SOROTJATIM.COM – Pemerintah Provinsi Sulawesi Tengah (Sulteng) tengah mengambil langkah signifikan dalam memperbaiki kualitas pendidikan vokasi di wilayah tersebut. Salah satu inisiatif utamanya adalah revitalisasi 20 Sekolah Menengah Kejuruan (SMK) melalui Anggaran Pendapatan dan Belanja Negara (APBN) tahun 2026. Total dana yang dialokasikan mencapai Rp103 miliar, yang diharapkan dapat meningkatkan sarana dan prasarana pendidikan serta memberikan fasilitas yang lebih layak bagi siswa dan guru.
>Kebutuhan Pembenahan Infrastruktur
Kepala Dinas Pendidikan Provinsi Sulteng, Drs Firmanzah DP, menjelaskan bahwa banyak SMK di daerah ini mengalami kerusakan bangunan dan keterbatasan fasilitas penunjang pembelajaran. Ia menilai, kondisi ini sangat mengganggu proses belajar mengajar dan memengaruhi kualitas lulusan. Oleh karena itu, pemerintah berkomitmen untuk melakukan perbaikan secara bertahap.
“Kasihan kepala sekolah kalau sekolahnya rusak. Karena itu ada program untuk membantu memperbaiki dan memberikan fasilitas sekolah yang layak,” ujarnya dalam jumpa pers yang diselenggarakan Bappeda Provinsi Sulteng.
Selain SMK, upaya serupa juga sedang diusahakan untuk jenjang Sekolah Menengah Atas (SMA), terutama bagi sekolah dengan kondisi bangunan yang sudah memprihatinkan. Ini menunjukkan komitmen pemerintah dalam memastikan semua tingkatan pendidikan mendapatkan perhatian yang sama.
Tantangan dalam Sektor Pendidikan Vokasi
Meskipun infrastruktur menjadi fokus utama, sektor pendidikan vokasi juga menghadapi tantangan lain. Salah satunya adalah kekurangan tenaga pengajar. Fenomena pensiunnya banyak guru SMK menjadi perhatian serius.

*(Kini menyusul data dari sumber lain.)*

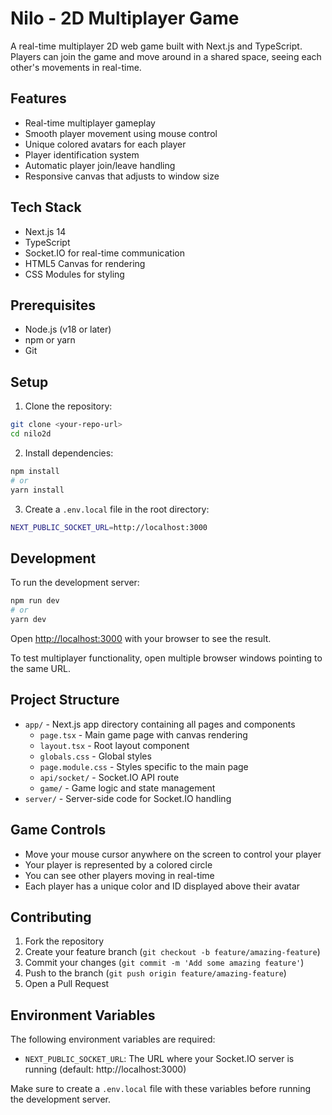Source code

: # Nilo - 2D Multiplayer Game

A real-time multiplayer 2D web game built with Next.js and TypeScript. Players can join the game and move around in a shared space, seeing each other's movements in real-time.

## Features

- Real-time multiplayer gameplay
- Smooth player movement using mouse control
- Unique colored avatars for each player
- Player identification system
- Automatic player join/leave handling
- Responsive canvas that adjusts to window size

## Tech Stack

- Next.js 14
- TypeScript
- Socket.IO for real-time communication
- HTML5 Canvas for rendering
- CSS Modules for styling

## Prerequisites

- Node.js (v18 or later)
- npm or yarn
- Git

## Setup

1. Clone the repository:
```bash
git clone <your-repo-url>
cd nilo2d
```

2. Install dependencies:
```bash
npm install
# or
yarn install
```

3. Create a `.env.local` file in the root directory:
```bash
NEXT_PUBLIC_SOCKET_URL=http://localhost:3000
```

## Development

To run the development server:

```bash
npm run dev
# or
yarn dev
```

Open [http://localhost:3000](http://localhost:3000) with your browser to see the result.

To test multiplayer functionality, open multiple browser windows pointing to the same URL.

## Project Structure

- `app/` - Next.js app directory containing all pages and components
  - `page.tsx` - Main game page with canvas rendering
  - `layout.tsx` - Root layout component
  - `globals.css` - Global styles
  - `page.module.css` - Styles specific to the main page
  - `api/socket/` - Socket.IO API route
  - `game/` - Game logic and state management
- `server/` - Server-side code for Socket.IO handling

## Game Controls

- Move your mouse cursor anywhere on the screen to control your player
- Your player is represented by a colored circle
- You can see other players moving in real-time
- Each player has a unique color and ID displayed above their avatar

## Contributing

1. Fork the repository
2. Create your feature branch (`git checkout -b feature/amazing-feature`)
3. Commit your changes (`git commit -m 'Add some amazing feature'`)
4. Push to the branch (`git push origin feature/amazing-feature`)
5. Open a Pull Request

## Environment Variables

The following environment variables are required:

- `NEXT_PUBLIC_SOCKET_URL`: The URL where your Socket.IO server is running (default: http://localhost:3000)

Make sure to create a `.env.local` file with these variables before running the development server. 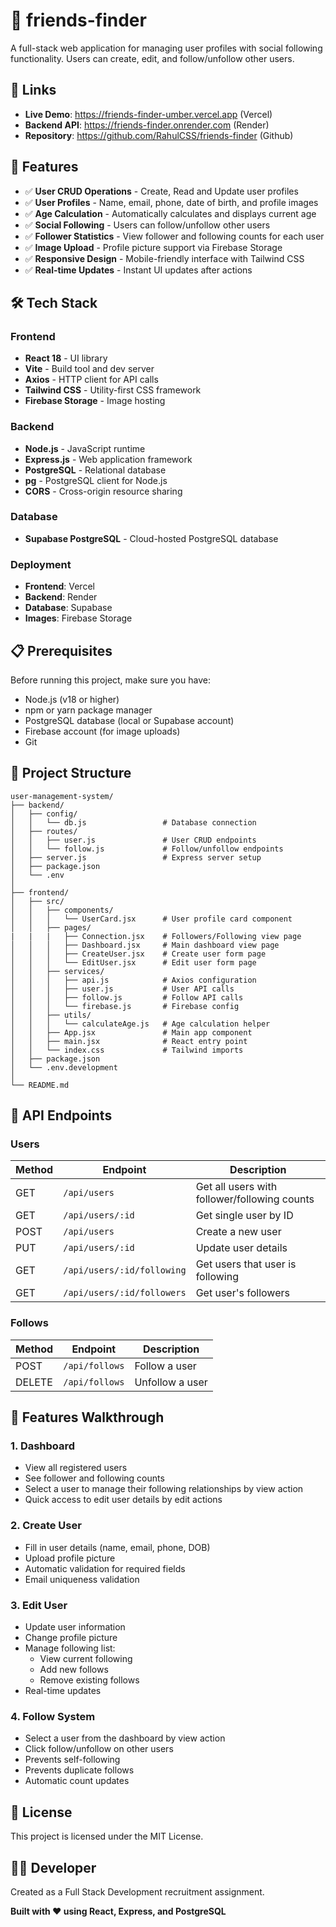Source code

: # 👥 friends-finder

A full-stack web application for managing user profiles with social following functionality. Users can create, edit, and follow/unfollow other users.

## 🔗 Links

- **Live Demo**: https://friends-finder-umber.vercel.app (Vercel)
- **Backend API**: https://friends-finder.onrender.com   (Render)
- **Repository**: https://github.com/RahulCSS/friends-finder (Github)

## 🎯 Features

- ✅ **User CRUD Operations** - Create, Read and Update user profiles
- ✅ **User Profiles** - Name, email, phone, date of birth, and profile images
- ✅ **Age Calculation** - Automatically calculates and displays current age
- ✅ **Social Following** - Users can follow/unfollow other users
- ✅ **Follower Statistics** - View follower and following counts for each user
- ✅ **Image Upload** - Profile picture support via Firebase Storage
- ✅ **Responsive Design** - Mobile-friendly interface with Tailwind CSS
- ✅ **Real-time Updates** - Instant UI updates after actions

## 🛠️ Tech Stack

### Frontend
- **React 18** - UI library
- **Vite** - Build tool and dev server
- **Axios** - HTTP client for API calls
- **Tailwind CSS** - Utility-first CSS framework
- **Firebase Storage** - Image hosting

### Backend
- **Node.js** - JavaScript runtime
- **Express.js** - Web application framework
- **PostgreSQL** - Relational database
- **pg** - PostgreSQL client for Node.js
- **CORS** - Cross-origin resource sharing

### Database
- **Supabase PostgreSQL** - Cloud-hosted PostgreSQL database

### Deployment
- **Frontend**: Vercel
- **Backend**: Render
- **Database**: Supabase
- **Images**: Firebase Storage

## 📋 Prerequisites

Before running this project, make sure you have:

- Node.js (v18 or higher)
- npm or yarn package manager
- PostgreSQL database (local or Supabase account)
- Firebase account (for image uploads)
- Git

## 📁 Project Structure

```
user-management-system/
├── backend/
│   ├── config/
│   │   └── db.js                 # Database connection
│   ├── routes/
│   │   ├── user.js               # User CRUD endpoints
│   │   └── follow.js             # Follow/unfollow endpoints
│   ├── server.js                 # Express server setup
│   ├── package.json
│   └── .env
│
├── frontend/
│   ├── src/
│   │   ├── components/
│   │   │   └── UserCard.jsx      # User profile card component
│   │   ├── pages/
|   |   |   ├── Connection.jsx    # Followers/Following view page
│   │   │   ├── Dashboard.jsx     # Main dashboard view page
│   │   │   ├── CreateUser.jsx    # Create user form page
│   │   │   └── EditUser.jsx      # Edit user form page
│   │   ├── services/
│   │   │   ├── api.js            # Axios configuration
│   │   │   ├── user.js           # User API calls
│   │   │   ├── follow.js         # Follow API calls
│   │   │   └── firebase.js       # Firebase config
│   │   ├── utils/
│   │   │   └── calculateAge.js   # Age calculation helper
│   │   ├── App.jsx               # Main app component
│   │   ├── main.jsx              # React entry point
│   │   └── index.css             # Tailwind imports
│   ├── package.json
│   └── .env.development
│
└── README.md
```

## 🔌 API Endpoints

### Users

| Method | Endpoint | Description |
|--------|----------|-------------|
| GET | `/api/users` | Get all users with follower/following counts |
| GET | `/api/users/:id` | Get single user by ID |
| POST | `/api/users` | Create a new user |
| PUT | `/api/users/:id` | Update user details |
| GET | `/api/users/:id/following` | Get users that user is following |
| GET | `/api/users/:id/followers` | Get user's followers |

### Follows

| Method | Endpoint | Description |
|--------|----------|-------------|
| POST | `/api/follows` | Follow a user |
| DELETE | `/api/follows` | Unfollow a user |


## 🎨 Features Walkthrough

### 1. Dashboard
- View all registered users
- See follower and following counts
- Select a user to manage their following relationships by view action
- Quick access to edit user details by edit actions

### 2. Create User
- Fill in user details (name, email, phone, DOB)
- Upload profile picture
- Automatic validation for required fields
- Email uniqueness validation

### 3. Edit User
- Update user information
- Change profile picture
- Manage following list:
  - View current following
  - Add new follows
  - Remove existing follows
- Real-time updates

### 4. Follow System
- Select a user from the dashboard by view action
- Click follow/unfollow on other users
- Prevents self-following
- Prevents duplicate follows
- Automatic count updates


## 📄 License

This project is licensed under the MIT License.

## 👨‍💻 Developer

Created as a Full Stack Development recruitment assignment.


**Built with ❤️ using React, Express, and PostgreSQL**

Untuk mengatasi hal ini, pemerintah mendorong rekrutmen Calon Pegawai Negeri Sipil (CPNS), khususnya untuk posisi guru vokasi.
“Kebutuhan guru vokasi cukup mendesak, karena banyak guru SMK yang sudah pensiun. Olehnya itu, rekrutmen CPNS sangat dibutuhkan untuk memenuhi kekurangan tenaga pengajar di SMK,” jelas Firmanzah.

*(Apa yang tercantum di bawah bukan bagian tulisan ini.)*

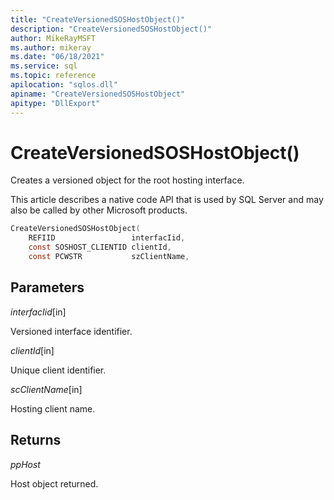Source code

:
 ```yaml
---
title: "CreateVersionedSOSHostObject()"
description: "CreateVersionedSOSHostObject()"
author: MikeRayMSFT
ms.author: mikeray
ms.date: "06/18/2021"
ms.service: sql
ms.topic: reference
apilocation: "sqlos.dll"
apiname: "CreateVersionedSOSHostObject"
apitype: "DllExport"
---
```


# CreateVersionedSOSHostObject()

Creates a versioned object for the root hosting interface.

This article describes a native code API that is used by SQL Server and may also be called by other Microsoft products.

```c
CreateVersionedSOSHostObject(
    REFIID                 interfacIid, 
    const SOSHOST_CLIENTID clientId,    
    const PCWSTR           szClientName,
```

## Parameters

*interfacIid*[in]

Versioned interface identifier.

*clientId*[in]

Unique client identifier.

*scClientName*[in]

Hosting client name.

## Returns

*ppHost*

Host object returned.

Program Dukungan Pendidikan
Selain pembenahan fisik, pemerintah juga menyediakan bantuan operasional sekolah daerah (Bosda) sebagai bagian dari program Berani Cerdas. Bosda ini tidak hanya digunakan untuk membiayai operasional sekolah, tetapi juga mencakup pemberian beasiswa bagi siswa yang membutuhkan.
“Dengan adanya program revitalisasi sekolah dan dukungan pembiayaan pendidikan melalui Bosda serta beasiswa, diharapkan kualitas pendidikan di Sulawesi Tengah dapat terus meningkat, sekaligus menciptakan lulusan yang siap bersaing di dunia kerja,” tambahnya.
Larangan Pungutan Sekolah
Di sisi lain, Dinas Pendidikan juga menegaskan bahwa pihak sekolah dilarang melakukan pungutan kepada siswa. Hal ini dilakukan untuk memastikan akses pendidikan yang merata dan tidak memberatkan keluarga siswa. Sebagai gantinya, pemerintah telah menyalurkan Bosda dan beasiswa untuk mendukung biaya pendidikan.